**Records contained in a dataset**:
┄┄┄┄┄┄┄┄┄┄
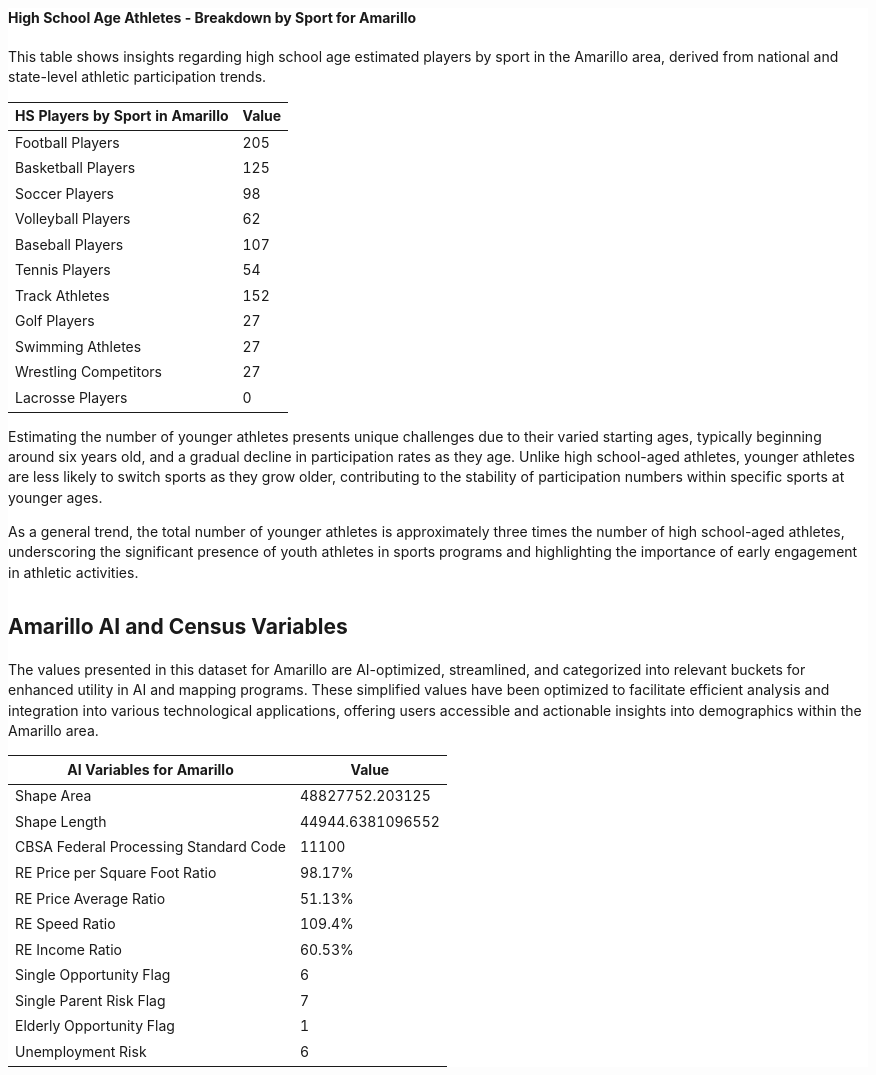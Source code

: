 #### High School Age Athletes - Breakdown by Sport for Amarillo

This table shows insights regarding high school age estimated players by sport in the Amarillo area, derived from national and state-level athletic participation trends. 

| HS Players by Sport in Amarillo | Value |
|-------------|-------|
| Football Players | 205 |
| Basketball Players | 125 |
| Soccer Players | 98 |
| Volleyball Players | 62 |
| Baseball Players | 107 |
| Tennis Players | 54 |
| Track Athletes | 152 |
| Golf Players | 27 |
| Swimming Athletes | 27 |
| Wrestling Competitors | 27 |
| Lacrosse Players | 0 |

Estimating the number of younger athletes presents unique challenges due to their varied starting ages, typically beginning around six years old, and a gradual decline in participation rates as they age. Unlike high school-aged athletes, younger athletes are less likely to switch sports as they grow older, contributing to the stability of participation numbers within specific sports at younger ages.  

As a general trend, the total number of younger athletes is approximately three times the number of high school-aged athletes, underscoring the significant presence of youth athletes in sports programs and highlighting the importance of early engagement in athletic activities.

## Amarillo AI and Census Variables

The values presented in this dataset for Amarillo are AI-optimized, streamlined, and categorized into relevant buckets for enhanced utility in AI and mapping programs. These simplified values have been optimized to facilitate efficient analysis and integration into various technological applications, offering users accessible and actionable insights into demographics within the Amarillo area.

| AI Variables for Amarillo | Value |
|-------------|-------|
| Shape Area | 48827752.203125 |
| Shape Length | 44944.6381096552 |
| CBSA Federal Processing Standard Code | 11100 |
| RE Price per Square Foot Ratio | 98.17% |
| RE Price Average Ratio | 51.13% |
| RE Speed Ratio | 109.4% |
| RE Income Ratio | 60.53% |
| Single Opportunity Flag | 6 |
| Single Parent Risk Flag | 7 |
| Elderly Opportunity Flag | 1 |
| Unemployment Risk | 6 |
┄┄┄┄┄┄┄┄┄┄
Retype each line of the data exactly, beginning with the first; include the line containing "Players | 0 |" and stop there, skipping every picture.

**WRITTEN RESPONSE**:
Source code

: #### High School Age Athletes - Breakdown by Sport for Amarillo

This table shows insights regarding high school age estimated players by sport in the Amarillo area, derived from national and state-level athletic participation trends. 

| HS Players by Sport in Amarillo | Value |
|-------------|-------|
| Football Players | 205 |
| Basketball Players | 125 |
| Soccer Players | 98 |
| Volleyball Players | 62 |
| Baseball Players | 107 |
| Tennis Players | 54 |
| Track Athletes | 152 |
| Golf Players | 27 |
| Swimming Athletes | 27 |
| Wrestling Competitors | 27 |
| Lacrosse Players | 0 |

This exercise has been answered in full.